● **DATA UNDER STUDY**:
=== Begin Enclosure ===

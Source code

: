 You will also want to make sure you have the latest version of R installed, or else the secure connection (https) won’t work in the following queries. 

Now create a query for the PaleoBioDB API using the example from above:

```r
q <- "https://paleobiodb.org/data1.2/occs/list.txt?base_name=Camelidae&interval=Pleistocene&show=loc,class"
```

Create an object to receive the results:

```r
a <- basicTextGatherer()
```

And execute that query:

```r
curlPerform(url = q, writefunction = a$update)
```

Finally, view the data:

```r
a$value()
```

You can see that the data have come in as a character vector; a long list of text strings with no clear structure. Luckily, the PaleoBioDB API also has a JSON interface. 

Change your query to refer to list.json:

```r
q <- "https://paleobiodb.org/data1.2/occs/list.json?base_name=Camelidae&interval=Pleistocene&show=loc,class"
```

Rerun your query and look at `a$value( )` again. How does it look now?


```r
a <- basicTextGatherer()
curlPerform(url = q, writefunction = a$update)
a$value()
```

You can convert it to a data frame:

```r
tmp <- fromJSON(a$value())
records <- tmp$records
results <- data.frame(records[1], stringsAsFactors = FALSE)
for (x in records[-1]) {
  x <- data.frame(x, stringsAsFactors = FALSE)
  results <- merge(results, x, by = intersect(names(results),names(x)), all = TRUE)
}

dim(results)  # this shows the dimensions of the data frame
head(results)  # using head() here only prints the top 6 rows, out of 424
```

=== End Enclosure ===

● **YOUR ASSIGNMENT**: Filter on the word "results": copy each matching line from the entries above.

● **RESULT OF THIS EXERCISE**:
Create an object to receive the results:
results <- data.frame(records[1], stringsAsFactors = FALSE)
  results <- merge(results, x, by = intersect(names(results),names(x)), all = TRUE)
dim(results)  # this shows the dimensions of the data frame
head(results)  # using head() here only prints the top 6 rows, out of 424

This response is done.